Fireworks AI Founded
Lin Qiao (former PyTorch team lead at Meta), Dmytro Ivchenko, and Pawel Garbacki founded Fireworks AI to build a high-performance serving platform for open-source generative models. Initial product was a developer preview of optimized inference for Llama 2 and Stable Diffusion.
- · Fireworks AI's $7.00/hour H100 (and H200) on-demand price is one of the lowest published rates among managed inference platforms — roughly 30% below Together AI's $5.49–$6.49 H100 dedicated rates only because Together's listed rate excludes Fireworks' full-stack optimization layer.
- · Fireworks was founded in 2022 by Lin Qiao (ex-Meta), Dmytro Ivchenko, and Pawel Garbacki — Lin Qiao led the PyTorch team at Meta when PyTorch 1.0 shipped, giving Fireworks unusual inference-runtime credibility.
- · Fireworks' fine-tuning rate card is one of the most granular in the industry: LoRA SFT at $0.50 per 1M training tokens for <16B models, LoRA DPO at $1.00, full-parameter SFT at $1.00, full-parameter DPO at $2.00 — and it scales linearly through the 16B → 300B+ model size tiers.
Questions & answers
- How much does Fireworks AI cost per month?
- Fireworks has no monthly subscription fee — you pay only for serverless tokens consumed, dedicated GPU hours running, and fine-tuning training tokens processed. A small RAG application using DeepSeek V3.1 at 30M input + 10M output tokens would cost roughly $25–$30/month on serverless; the same workload on a dedicated H100 ($7/hr) running 4h/day would cost ~$840/month.
- What does Fireworks charge per GPU hour for dedicated deployments?
- Fireworks publishes three on-demand dedicated rates: H100 80GB / H200 141GB at $7.00/hour, B200 180GB at $10.00/hour, and B300 288GB at $12.00/hour. There is no published A100 rate on the on-demand page — A100 capacity is available via Enterprise commitments. Dedicated deployments include the platform optimization layer (request batching, KV cache management) on top of the GPU rate.
- How do Fireworks Turbo and Priority tiers differ?
- Turbo is latency-optimized — lower time-to-first-token and lower per-request latency, billed at a higher per-token rate than Priority. Priority is throughput-optimized — higher concurrent capacity and lower per-token cost, with slightly higher latency. Customers select per-request via API parameter; cached input discount applies to both tiers.

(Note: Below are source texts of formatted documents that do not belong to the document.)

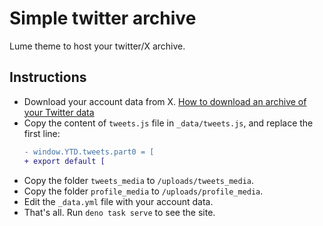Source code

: # Simple twitter archive

Lume theme to host your twitter/X archive.

## Instructions

- Download your account data from X.
  [How to download an archive of your Twitter data](https://www.theverge.com/23453703/twitter-archive-download-how-to-tweets)
- Copy the content of `tweets.js` file in `_data/tweets.js`, and replace the
  first line:
  ```diff
  - window.YTD.tweets.part0 = [
  + export default [
  ```
- Copy the folder `tweets_media` to `/uploads/tweets_media`.
- Copy the folder `profile_media` to `/uploads/profile_media`.
- Edit the `_data.yml` file with your account data.
- That's all. Run `deno task serve` to see the site.
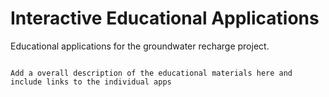 # Interactive Educational Applications

Educational applications for the groundwater recharge project.

```{note}

Add a overall description of the educational materials here and include links to the individual apps
```
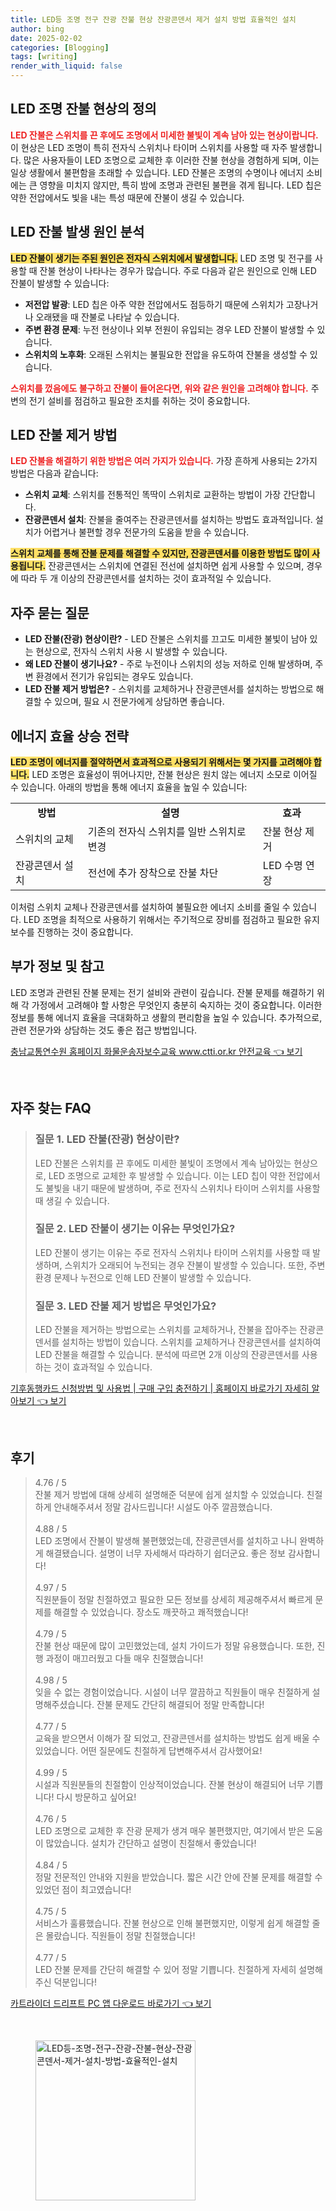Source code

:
 ```yaml
---
title: LED등 조명 전구 잔광 잔불 현상 잔광콘덴서 제거 설치 방법 효율적인 설치
author: bing
date: 2025-02-02
categories: [Blogging]
tags: [writing]
render_with_liquid: false
---
```



<h2 id='LED-조명-잔불-현상-정의'>LED 조명 잔불 현상의 정의</h2>

<p><b><span style="color: #ee2323;">LED 잔불은 스위치를 끈 후에도 조명에서 미세한 불빛이 계속 남아 있는 현상이랍니다.</span></b> 이 현상은 LED 조명이 특히 전자식 스위치나 타이머 스위치를 사용할 때 자주 발생합니다. 많은 사용자들이 LED 조명으로 교체한 후 이러한 잔불 현상을 경험하게 되며, 이는 일상 생활에서 불편함을 초래할 수 있습니다. LED 잔불은 조명의 수명이나 에너지 소비에는 큰 영향을 미치지 않지만, 특히 밤에 조명과 관련된 불편을 겪게 됩니다. LED 칩은 약한 전압에서도 빛을 내는 특성 때문에 잔불이 생길 수 있습니다.</p>

<h2 id='LED-잔불-원인-분석'>LED 잔불 발생 원인 분석</h2>

<p><b><span style="background-color: #ffe066;">LED 잔불이 생기는 주된 원인은 전자식 스위치에서 발생합니다.</span></b> LED 조명 및 전구를 사용할 때 잔불 현상이 나타나는 경우가 많습니다. 주로 다음과 같은 원인으로 인해 LED 잔불이 발생할 수 있습니다:</p>

<ul>
    <li><b>저전압 발광</b>: LED 칩은 아주 약한 전압에서도 점등하기 때문에 스위치가 고장나거나 오래됐을 때 잔불로 나타날 수 있습니다.</li>
    <li><b>주변 환경 문제</b>: 누전 현상이나 외부 전원이 유입되는 경우 LED 잔불이 발생할 수 있습니다.</li>
    <li><b>스위치의 노후화</b>: 오래된 스위치는 불필요한 전압을 유도하여 잔불을 생성할 수 있습니다.</li>
</ul>

<p><b><span style="color: #ee2323;">스위치를 껐음에도 불구하고 잔불이 들어온다면, 위와 같은 원인을 고려해야 합니다.</span></b> 주변의 전기 설비를 점검하고 필요한 조치를 취하는 것이 중요합니다.</p>

<h2 id='LED-잔불-제거-방법'>LED 잔불 제거 방법</h2>

<p><b><span style="color: #ee2323;">LED 잔불을 해결하기 위한 방법은 여러 가지가 있습니다.</span></b> 가장 흔하게 사용되는 2가지 방법은 다음과 같습니다:</p>

<ul>
    <li><b>스위치 교체</b>: 스위치를 전통적인 똑딱이 스위치로 교환하는 방법이 가장 간단합니다.</li>
    <li><b>잔광콘덴서 설치</b>: 잔불을 줄여주는 잔광콘덴서를 설치하는 방법도 효과적입니다. 설치가 어렵거나 불편할 경우 전문가의 도움을 받을 수 있습니다.</li>
</ul>

<p><b><span style="background-color: #ffe066;">스위치 교체를 통해 잔불 문제를 해결할 수 있지만, 잔광콘덴서를 이용한 방법도 많이 사용됩니다.</span></b> 잔광콘덴서는 스위치에 연결된 전선에 설치하면 쉽게 사용할 수 있으며, 경우에 따라 두 개 이상의 잔광콘덴서를 설치하는 것이 효과적일 수 있습니다.</p>

<h2 id='자주-묻는-질문'>자주 묻는 질문</h2>

<ul>
    <li><b>LED 잔불(잔광) 현상이란?</b> - LED 잔불은 스위치를 끄고도 미세한 불빛이 남아 있는 현상으로, 전자식 스위치 사용 시 발생할 수 있습니다.</li>
    <li><b>왜 LED 잔불이 생기나요?</b> - 주로 누전이나 스위치의 성능 저하로 인해 발생하며, 주변 환경에서 전기가 유입되는 경우도 있습니다.</li>
    <li><b>LED 잔불 제거 방법은?</b> - 스위치를 교체하거나 잔광콘덴서를 설치하는 방법으로 해결할 수 있으며, 필요 시 전문가에게 상담하면 좋습니다.</li>
</ul>

<h2 id='에너지-효율-상승-전략'>에너지 효율 상승 전략</h2>

<p><b><span style="background-color: #ffe066;">LED 조명이 에너지를 절약하면서 효과적으로 사용되기 위해서는 몇 가지를 고려해야 합니다.</span></b> LED 조명은 효율성이 뛰어나지만, 잔불 현상은 원치 않는 에너지 소모로 이어질 수 있습니다. 아래의 방법을 통해 에너지 효율을 높일 수 있습니다:</p>

<table>
    <tr>
        <td style="text-align: center; height: 17px;"><b>방법</b></td>
        <td style="text-align: center; height: 17px;"><b>설명</b></td>
        <td style="text-align: center; height: 17px;"><b>효과</b></td>
    </tr>
    <tr>
        <td>스위치의 교체</td>
        <td>기존의 전자식 스위치를 일반 스위치로 변경</td>
        <td>잔불 현상 제거</td>
    </tr>
    <tr>
        <td>잔광콘덴서 설치</td>
        <td>전선에 추가 장착으로 잔불 차단</td>
        <td>LED 수명 연장</td>
    </tr>
</table>

<p>이처럼 스위치 교체나 잔광콘덴서를 설치하여 불필요한 에너지 소비를 줄일 수 있습니다. LED 조명을 최적으로 사용하기 위해서는 주기적으로 장비를 점검하고 필요한 유지보수를 진행하는 것이 중요합니다.</p>

<h2 id='부가-정보-및-참고'>부가 정보 및 참고</h2>

<p>LED 조명과 관련된 잔불 문제는 전기 설비와 관련이 깊습니다. 잔불 문제를 해결하기 위해 각 가정에서 고려해야 할 사항은 무엇인지 충분히 숙지하는 것이 중요합니다. 이러한 정보를 통해 에너지 효율을 극대화하고 생활의 편리함을 높일 수 있습니다. 추가적으로, 관련 전문가와 상담하는 것도 좋은 접근 방법입니다.</p>


<p><a class="click-button" title="충남교통연수원 홈페이지 화물운송자보수교육 www.ctti.or.kr 안전교육" href="https://somered.github.io/posts/%EC%B6%A9%EB%82%A8%EA%B5%90%ED%86%B5%EC%97%B0%EC%88%98%EC%9B%90-%ED%99%88%ED%8E%98%EC%9D%B4%EC%A7%80-%ED%99%94%EB%AC%BC%EC%9A%B4%EC%86%A1%EC%9E%90%EB%B3%B4%EC%88%98%EA%B5%90%EC%9C%A1-www.ctti.or.kr-%EC%95%88%EC%A0%84%EA%B5%90%EC%9C%A1/" rel="dofollow">충남교통연수원 홈페이지 화물운송자보수교육 www.ctti.or.kr 안전교육 👈 보기</a></p><br>
<h2 id='자주_찾는_FAQ'>자주 찾는 FAQ</h2>
<div itemscope="" itemtype="https://schema.org/FAQPage"> 
<blockquote> 
<div itemscope="" itemprop="mainEntity" itemtype="https://schema.org/Question"> 
<h3 itemprop="name">질문 1. LED 잔불(잔광) 현상이란? </h3> 
<div itemscope="" itemprop="acceptedAnswer" itemtype="https://schema.org/Answer"> 
<span itemprop="text"> 
<p>LED 잔불은 스위치를 끈 후에도 미세한 불빛이 조명에서 계속 남아있는 현상으로, LED 조명으로 교체한 후 발생할 수 있습니다. 이는 LED 칩이 약한 전압에서도 불빛을 내기 때문에 발생하며, 주로 전자식 스위치나 타이머 스위치를 사용할 때 생길 수 있습니다.</p> 
</span> 
</div> 
</div> 
<div itemscope="" itemprop="mainEntity" itemtype="https://schema.org/Question"> 
<h3 itemprop="name">질문 2. LED 잔불이 생기는 이유는 무엇인가요?</h3> 
<div itemscope="" itemprop="acceptedAnswer" itemtype="https://schema.org/Answer"> 
<span itemprop="text"> 
<p>LED 잔불이 생기는 이유는 주로 전자식 스위치나 타이머 스위치를 사용할 때 발생하며, 스위치가 오래되어 누전되는 경우 잔불이 발생할 수 있습니다. 또한, 주변 환경 문제나 누전으로 인해 LED 잔불이 발생할 수 있습니다.</p> 
</span> 
</div> 
</div> 
<div itemscope="" itemprop="mainEntity" itemtype="https://schema.org/Question"> 
<h3 itemprop="name">질문 3. LED 잔불 제거 방법은 무엇인가요?</h3> 
<div itemscope="" itemprop="acceptedAnswer" itemtype="https://schema.org/Answer"> 
<span itemprop="text"> 
<p>LED 잔불을 제거하는 방법으로는 스위치를 교체하거나, 잔불을 잡아주는 잔광콘덴서를 설치하는 방법이 있습니다. 스위치를 교체하거나 잔광콘덴서를 설치하여 LED 잔불을 해결할 수 있습니다. 분석에 따르면 2개 이상의 잔광콘덴서를 사용하는 것이 효과적일 수 있습니다.</p> 
</span> 
</div> 
</div> 
</blockquote> 
</div>
<p><a class="click-button" title="기후동행카드 신청방법 및 사용법 | 구매 구입 충전하기 | 홈페이지 바로가기 자세히 알아보기" href="https://somered.github.io/posts/%EA%B8%B0%ED%9B%84%EB%8F%99%ED%96%89%EC%B9%B4%EB%93%9C-%EC%8B%A0%EC%B2%AD%EB%B0%A9%EB%B2%95-%EB%B0%8F-%EC%82%AC%EC%9A%A9%EB%B2%95-%EA%B5%AC%EB%A7%A4-%EA%B5%AC%EC%9E%85-%EC%B6%A9%EC%A0%84%ED%95%98%EA%B8%B0-%ED%99%88%ED%8E%98%EC%9D%B4%EC%A7%80-%EB%B0%94%EB%A1%9C%EA%B0%80%EA%B8%B0-%EC%9E%90%EC%84%B8%ED%9E%88-%EC%95%8C%EC%95%84%EB%B3%B4%EA%B8%B0/" rel="dofollow">기후동행카드 신청방법 및 사용법 | 구매 구입 충전하기 | 홈페이지 바로가기 자세히 알아보기 👈 보기</a></p><br>
<h2 id='후기'>후기</h2>
<div itemscope itemtype="https://schema.org/Product">
  <blockquote>
  <div itemprop="review" itemscope itemtype="https://schema.org/Review">
      <div itemprop="reviewRating" itemscope itemtype="https://schema.org/Rating"> <span itemprop="ratingValue">4.76</span> / <span itemprop="bestRating">5</span> </div>
      <span itemprop="reviewBody">잔불 제거 방법에 대해 상세히 설명해준 덕분에 쉽게 설치할 수 있었습니다. 친절하게 안내해주셔서 정말 감사드립니다! 시설도 아주 깔끔했습니다.</span>
  </div>
  <br>
  <div itemprop="review" itemscope itemtype="https://schema.org/Review">
      <div itemprop="reviewRating" itemscope itemtype="https://schema.org/Rating"> <span itemprop="ratingValue">4.88</span> / <span itemprop="bestRating">5</span> </div>
      <span itemprop="reviewBody">LED 조명에서 잔불이 발생해 불편했었는데, 잔광콘덴서를 설치하고 나니 완벽하게 해결됐습니다. 설명이 너무 자세해서 따라하기 쉽더군요. 좋은 정보 감사합니다!</span>
  </div>
  <br>
  <div itemprop="review" itemscope itemtype="https://schema.org/Review">
      <div itemprop="reviewRating" itemscope itemtype="https://schema.org/Rating"> <span itemprop="ratingValue">4.97</span> / <span itemprop="bestRating">5</span> </div>
      <span itemprop="reviewBody">직원분들이 정말 친절하였고 필요한 모든 정보를 상세히 제공해주셔서 빠르게 문제를 해결할 수 있었습니다. 장소도 깨끗하고 쾌적했습니다!</span>
  </div>
  <br>
  <div itemprop="review" itemscope itemtype="https://schema.org/Review">
      <div itemprop="reviewRating" itemscope itemtype="https://schema.org/Rating"> <span itemprop="ratingValue">4.79</span> / <span itemprop="bestRating">5</span> </div>
      <span itemprop="reviewBody">잔불 현상 때문에 많이 고민했었는데, 설치 가이드가 정말 유용했습니다. 또한, 진행 과정이 매끄러웠고 다들 매우 친절했습니다!</span>
  </div>
  <br>
  <div itemprop="review" itemscope itemtype="https://schema.org/Review">
      <div itemprop="reviewRating" itemscope itemtype="https://schema.org/Rating"> <span itemprop="ratingValue">4.98</span> / <span itemprop="bestRating">5</span> </div>
      <span itemprop="reviewBody">잊을 수 없는 경험이었습니다. 시설이 너무 깔끔하고 직원들이 매우 친절하게 설명해주셨습니다. 잔불 문제도 간단히 해결되어 정말 만족합니다!</span>
  </div>
  <br>
  <div itemprop="review" itemscope itemtype="https://schema.org/Review">
      <div itemprop="reviewRating" itemscope itemtype="https://schema.org/Rating"> <span itemprop="ratingValue">4.77</span> / <span itemprop="bestRating">5</span> </div>
      <span itemprop="reviewBody">교육을 받으면서 이해가 잘 되었고, 잔광콘덴서를 설치하는 방법도 쉽게 배울 수 있었습니다. 어떤 질문에도 친절하게 답변해주셔서 감사했어요!</span>
  </div>
  <br>
  <div itemprop="review" itemscope itemtype="https://schema.org/Review">
      <div itemprop="reviewRating" itemscope itemtype="https://schema.org/Rating"> <span itemprop="ratingValue">4.99</span> / <span itemprop="bestRating">5</span> </div>
      <span itemprop="reviewBody">시설과 직원분들의 친절함이 인상적이었습니다. 잔불 현상이 해결되어 너무 기쁩니다! 다시 방문하고 싶어요!</span>
  </div>
  <br>
  <div itemprop="review" itemscope itemtype="https://schema.org/Review">
      <div itemprop="reviewRating" itemscope itemtype="https://schema.org/Rating"> <span itemprop="ratingValue">4.76</span> / <span itemprop="bestRating">5</span> </div>
      <span itemprop="reviewBody">LED 조명으로 교체한 후 잔광 문제가 생겨 매우 불편했지만, 여기에서 받은 도움이 많았습니다. 설치가 간단하고 설명이 친절해서 좋았습니다!</span>
  </div>
  <br>
  <div itemprop="review" itemscope itemtype="https://schema.org/Review">
      <div itemprop="reviewRating" itemscope itemtype="https://schema.org/Rating"> <span itemprop="ratingValue">4.84</span> / <span itemprop="bestRating">5</span> </div>
      <span itemprop="reviewBody">정말 전문적인 안내와 지원을 받았습니다. 짧은 시간 안에 잔불 문제를 해결할 수 있었던 점이 최고였습니다!</span>
  </div>
  <br>
  <div itemprop="review" itemscope itemtype="https://schema.org/Review">
      <div itemprop="reviewRating" itemscope itemtype="https://schema.org/Rating"> <span itemprop="ratingValue">4.75</span> / <span itemprop="bestRating">5</span> </div>
      <span itemprop="reviewBody">서비스가 훌륭했습니다. 잔불 현상으로 인해 불편했지만, 이렇게 쉽게 해결할 줄은 몰랐습니다. 직원들이 정말 친절했습니다!</span>
  </div>
  <br>
  <div itemprop="review" itemscope itemtype="https://schema.org/Review">
      <div itemprop="reviewRating" itemscope itemtype="https://schema.org/Rating"> <span itemprop="ratingValue">4.77</span> / <span itemprop="bestRating">5</span> </div>
      <span itemprop="reviewBody">LED 잔불 문제를 간단히 해결할 수 있어 정말 기쁩니다. 친절하게 자세히 설명해주신 덕분입니다!</span>
  </div>
  </blockquote>
</div>
<p><a class="click-button" title="카트라이더 드리프트 PC 앱 다운로드 바로가기" href="https://somered.github.io/posts/%EC%B9%B4%ED%8A%B8%EB%9D%BC%EC%9D%B4%EB%8D%94-%EB%93%9C%EB%A6%AC%ED%94%84%ED%8A%B8-PC-%EC%95%B1-%EB%8B%A4%EC%9A%B4%EB%A1%9C%EB%93%9C-%EB%B0%94%EB%A1%9C%EA%B0%80%EA%B8%B0/" rel="dofollow">카트라이더 드리프트 PC 앱 다운로드 바로가기 👈 보기</a></p><br>
<figure class="image"><img src="https://somered.github.io/assets/img/thumbnail/LED등-조명-전구-잔광-잔불-현상-잔광콘덴서-제거-설치-방법-효율적인-설치.webp" alt="LED등-조명-전구-잔광-잔불-현상-잔광콘덴서-제거-설치-방법-효율적인-설치" width="256" height="256"></figure>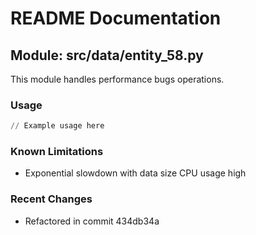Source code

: # README Documentation

## Module: src/data/entity_58.py

This module handles performance bugs operations.

### Usage

```python
// Example usage here
```

### Known Limitations

- Exponential slowdown with data size CPU usage high

### Recent Changes

- Refactored in commit 434db34a
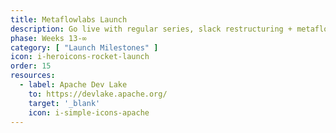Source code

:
 ```yaml
---
title: Metaflowlabs Launch
description: Go live with regular series, slack restructuring + metaflowbot
phase: Weeks 13-∞
category: [ "Launch Milestones" ]
icon: i-heroicons-rocket-launch
order: 15
resources:
  - label: Apache Dev Lake
    to: https://devlake.apache.org/
    target: '_blank'
    icon: i-simple-icons-apache
---
```

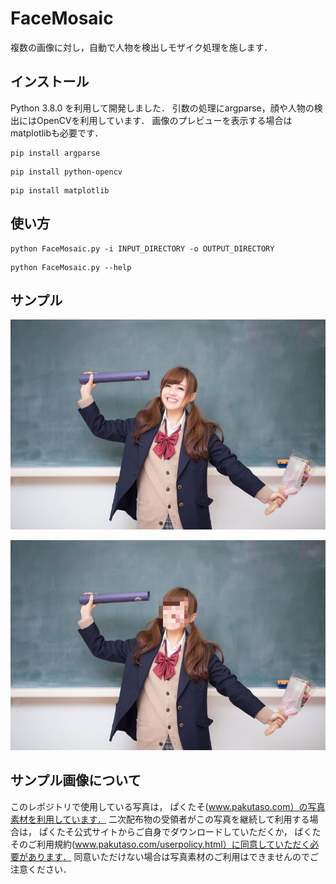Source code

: # FaceMosaic

複数の画像に対し，自動で人物を検出しモザイク処理を施します．

## インストール

Python 3.8.0 を利用して開発しました．
引数の処理にargparse，顔や人物の検出にはOpenCVを利用しています．
画像のプレビューを表示する場合はmatplotlibも必要です．

```
pip install argparse
```

```
pip install python-opencv
```

```
pip install matplotlib
```

## 使い方

```
python FaceMosaic.py -i INPUT_DIRECTORY -o OUTPUT_DIRECTORY
```

```
python FaceMosaic.py --help
```

## サンプル

![元画像](sample/woman.jpg)

![モザイク画像](output/mosaic_woman.jpg)

## サンプル画像について

このレポジトリで使用している写真は，
ぱくたそ(www.pakutaso.com）の写真素材を利用しています．
二次配布物の受領者がこの写真を継続して利用する場合は，
ぱくたそ公式サイトからご自身でダウンロードしていただくか，
ぱくたそのご利用規約(www.pakutaso.com/userpolicy.html）に同意していただく必要があります．
同意いただけない場合は写真素材のご利用はできませんのでご注意ください．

- Does Fireworks have a free tier?
- Yes, but it is small: new accounts receive $1 in trial credits — enough to evaluate a few thousand tokens of inference but not to run a meaningful production workload. The $1 trial is significantly smaller than Together AI's typical free credit and suggests Fireworks now relies on sales-led conversion rather than generous self-serve trials.
- How does Fireworks fine-tuning pricing work?
- Fine-tuning is priced per 1M training tokens, with rates scaling by base model parameter count and training method. For <16B models: LoRA SFT $0.50, LoRA DPO $1.00, full SFT $1.00, full DPO $2.00. For 16–80B models the schedule scales to $3–$12; 80–300B at $6–$24; >300B at $10–$40. Hosted serving of the fine-tuned model bills separately at the standard serverless or dedicated rate.
- What discounts apply to batch and cached inference?
- Batch API gets a flat 50% discount versus serverless on the same model. Cached input tokens (prompts re-using prefixes within a session window) get a 50% discount on input pricing. The two discounts compound — a batched RAG workload with high prefix re-use lands at 25% of standard rates.